Cet article constitue une brève présentation du mouvement du Christianisme social et de la doctrine sociale de l’Église. Deux concepts proches qui appellent à l’action concrète du chrétien face aux défis sociaux, économiques, politiques de la société.

Le Christianisme social naît en Europe au 19ème siècle, avec l’avènement de la révolution industrielle. Les inégalités sociales provoquées par celle-ci amènent plusieurs théologiens chrétiens à s’alarmer des injustices économiques et à défendre la cause des plus démunis. Ils cherchent à appliquer les enseignements du Christ face aux défis sociaux et politiques de l’époque et soutiennent que l’Église doit jouer un rôle actif dans la promotion de la justice sociale et de l’égalité. Ainsi naît le Christianisme social qui se veut critique et pratique face aux enjeux socio-économiques de la société.
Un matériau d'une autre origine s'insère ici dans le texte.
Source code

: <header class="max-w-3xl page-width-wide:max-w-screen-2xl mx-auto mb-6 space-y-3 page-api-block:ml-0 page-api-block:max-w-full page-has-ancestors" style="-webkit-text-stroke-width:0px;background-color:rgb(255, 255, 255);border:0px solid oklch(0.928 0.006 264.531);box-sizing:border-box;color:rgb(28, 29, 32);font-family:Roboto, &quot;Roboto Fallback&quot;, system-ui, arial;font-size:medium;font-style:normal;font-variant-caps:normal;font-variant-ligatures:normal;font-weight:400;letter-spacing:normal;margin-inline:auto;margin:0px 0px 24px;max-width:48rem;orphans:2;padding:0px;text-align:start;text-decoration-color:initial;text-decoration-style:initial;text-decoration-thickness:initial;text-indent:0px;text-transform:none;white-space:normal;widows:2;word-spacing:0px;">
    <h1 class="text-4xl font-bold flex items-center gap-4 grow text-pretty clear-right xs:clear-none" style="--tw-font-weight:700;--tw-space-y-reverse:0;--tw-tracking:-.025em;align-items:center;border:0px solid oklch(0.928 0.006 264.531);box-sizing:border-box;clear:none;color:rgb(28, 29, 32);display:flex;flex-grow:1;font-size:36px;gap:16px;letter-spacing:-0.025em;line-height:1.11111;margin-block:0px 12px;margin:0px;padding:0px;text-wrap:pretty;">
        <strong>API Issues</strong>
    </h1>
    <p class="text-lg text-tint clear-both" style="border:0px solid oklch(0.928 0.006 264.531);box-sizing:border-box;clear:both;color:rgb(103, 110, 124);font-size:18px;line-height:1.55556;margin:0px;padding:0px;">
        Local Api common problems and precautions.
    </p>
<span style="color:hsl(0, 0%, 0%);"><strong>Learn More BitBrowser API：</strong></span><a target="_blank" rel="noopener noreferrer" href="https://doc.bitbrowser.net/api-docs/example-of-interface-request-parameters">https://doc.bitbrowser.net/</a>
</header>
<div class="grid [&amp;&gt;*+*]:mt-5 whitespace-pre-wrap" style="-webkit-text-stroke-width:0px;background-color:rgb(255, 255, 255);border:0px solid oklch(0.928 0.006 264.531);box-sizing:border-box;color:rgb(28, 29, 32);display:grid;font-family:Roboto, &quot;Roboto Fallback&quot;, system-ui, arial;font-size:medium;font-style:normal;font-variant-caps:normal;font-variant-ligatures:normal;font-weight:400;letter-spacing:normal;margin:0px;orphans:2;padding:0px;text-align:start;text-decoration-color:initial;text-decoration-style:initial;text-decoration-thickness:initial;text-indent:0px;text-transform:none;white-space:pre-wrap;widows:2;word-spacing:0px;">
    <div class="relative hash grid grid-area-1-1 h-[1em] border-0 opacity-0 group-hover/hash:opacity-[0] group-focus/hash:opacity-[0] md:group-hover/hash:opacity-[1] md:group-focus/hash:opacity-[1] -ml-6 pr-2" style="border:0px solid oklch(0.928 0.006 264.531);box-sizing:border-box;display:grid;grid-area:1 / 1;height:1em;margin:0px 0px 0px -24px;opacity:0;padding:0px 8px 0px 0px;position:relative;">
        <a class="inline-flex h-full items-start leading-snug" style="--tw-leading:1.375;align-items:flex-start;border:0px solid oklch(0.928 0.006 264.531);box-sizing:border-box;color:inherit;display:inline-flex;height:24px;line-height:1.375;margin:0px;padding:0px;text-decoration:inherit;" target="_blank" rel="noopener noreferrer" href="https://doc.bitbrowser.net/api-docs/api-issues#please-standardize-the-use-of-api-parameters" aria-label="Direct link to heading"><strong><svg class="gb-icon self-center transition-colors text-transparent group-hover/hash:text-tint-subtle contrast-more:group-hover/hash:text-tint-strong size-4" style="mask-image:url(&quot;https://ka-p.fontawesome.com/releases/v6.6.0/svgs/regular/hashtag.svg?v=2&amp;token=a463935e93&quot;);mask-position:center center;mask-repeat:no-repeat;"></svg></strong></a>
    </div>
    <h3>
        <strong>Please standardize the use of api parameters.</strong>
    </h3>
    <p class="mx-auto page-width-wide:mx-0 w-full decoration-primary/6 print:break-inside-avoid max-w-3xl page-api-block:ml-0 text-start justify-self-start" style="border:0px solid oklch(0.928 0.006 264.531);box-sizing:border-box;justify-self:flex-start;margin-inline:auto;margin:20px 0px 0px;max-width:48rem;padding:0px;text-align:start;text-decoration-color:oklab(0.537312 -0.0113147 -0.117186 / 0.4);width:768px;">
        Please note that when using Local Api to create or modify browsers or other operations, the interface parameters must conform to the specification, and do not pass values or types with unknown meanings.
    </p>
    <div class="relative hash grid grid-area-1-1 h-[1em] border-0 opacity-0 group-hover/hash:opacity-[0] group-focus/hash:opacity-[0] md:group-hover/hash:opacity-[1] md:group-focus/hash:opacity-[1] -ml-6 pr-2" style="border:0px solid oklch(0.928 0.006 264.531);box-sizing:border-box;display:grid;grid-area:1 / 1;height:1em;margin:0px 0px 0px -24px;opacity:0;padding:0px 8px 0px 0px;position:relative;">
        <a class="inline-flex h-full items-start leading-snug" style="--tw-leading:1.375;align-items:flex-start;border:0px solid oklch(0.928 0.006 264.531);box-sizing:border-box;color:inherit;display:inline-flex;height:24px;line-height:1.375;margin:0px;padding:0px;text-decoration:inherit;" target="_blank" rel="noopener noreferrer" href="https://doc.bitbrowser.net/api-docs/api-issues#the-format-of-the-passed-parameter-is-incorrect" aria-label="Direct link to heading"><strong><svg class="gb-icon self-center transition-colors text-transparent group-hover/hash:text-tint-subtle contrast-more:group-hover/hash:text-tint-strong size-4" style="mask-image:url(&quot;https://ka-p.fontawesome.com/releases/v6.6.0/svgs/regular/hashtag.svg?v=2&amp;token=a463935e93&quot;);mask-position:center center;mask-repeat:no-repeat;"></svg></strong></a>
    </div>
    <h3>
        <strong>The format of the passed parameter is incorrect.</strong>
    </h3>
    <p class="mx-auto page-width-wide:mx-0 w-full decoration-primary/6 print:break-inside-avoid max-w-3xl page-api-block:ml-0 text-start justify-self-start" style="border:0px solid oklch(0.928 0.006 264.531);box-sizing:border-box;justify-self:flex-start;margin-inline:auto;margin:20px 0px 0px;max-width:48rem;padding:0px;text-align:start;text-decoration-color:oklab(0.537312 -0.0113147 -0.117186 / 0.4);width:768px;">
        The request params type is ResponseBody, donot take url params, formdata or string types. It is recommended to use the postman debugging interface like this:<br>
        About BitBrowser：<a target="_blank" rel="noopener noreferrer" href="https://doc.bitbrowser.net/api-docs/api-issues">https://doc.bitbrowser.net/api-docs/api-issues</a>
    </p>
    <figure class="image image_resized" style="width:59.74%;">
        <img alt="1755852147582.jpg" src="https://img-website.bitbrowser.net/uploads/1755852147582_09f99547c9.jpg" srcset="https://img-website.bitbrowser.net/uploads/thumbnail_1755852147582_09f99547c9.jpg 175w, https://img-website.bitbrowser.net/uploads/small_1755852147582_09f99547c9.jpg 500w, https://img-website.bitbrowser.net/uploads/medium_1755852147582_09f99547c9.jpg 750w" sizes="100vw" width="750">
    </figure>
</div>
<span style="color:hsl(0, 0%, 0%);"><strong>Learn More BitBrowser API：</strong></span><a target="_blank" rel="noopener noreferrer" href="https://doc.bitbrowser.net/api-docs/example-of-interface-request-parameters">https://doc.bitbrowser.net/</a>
En France, le pasteur Tommy Fallot¹ est considéré comme le fondateur du Christianisme social. En 1878, il donne plusieurs prédications où l’on retrouve les grands thèmes qui caractérisent le mouvement : le combat pour la réalisation du Royaume de Dieu, l’importance d’une réflexion théologique consacrée aux questions sociales, la volonté d’une lutte contre les injustices, l’influence et le retentissement du milieu social sur l’univers religieux et la formation spirituelle de l’être humain. Quelques années plus tard, Tommy Fallot devient le président de l’Association protestante pour l’étude pratique des questions sociales, qui deviendra en 1888 le mouvement du Christianisme social. D’autres hommes de foi emboîtent le pas au pasteur Tommy Fallot et deviennent également des figures importantes du mouvement. L’économiste Charles Gide²deviendra d’abord vice-président (1888) puis président (1922) du mouvement du Christianisme social. Ensuite, le pasteur Wilfred Monod³marque aussi le mouvement notamment avec sa thèse de doctorat, deux recueils de prédications et un catéchisme centré sur le Royaume de Dieu. Il prend la direction du Christianisme social et de sa revue à partir de 1908. Il devient également le secrétaire de la Fédération internationale du Christianisme social, puis co-directeur de l’Institut international du Christianisme social en Suisse. Ce qui est déterminant pour les partisans de ce mouvement c’est le fait qu’il ne peut y avoir de réformes sociales en profondeur si on se limite à la conversion individuelle, en comptant par exemple sur son caractère contagieux. À leurs yeux, la conversion spirituelle et l’action sociale doivent aller de pair, et doivent même se nourrir mutuellement.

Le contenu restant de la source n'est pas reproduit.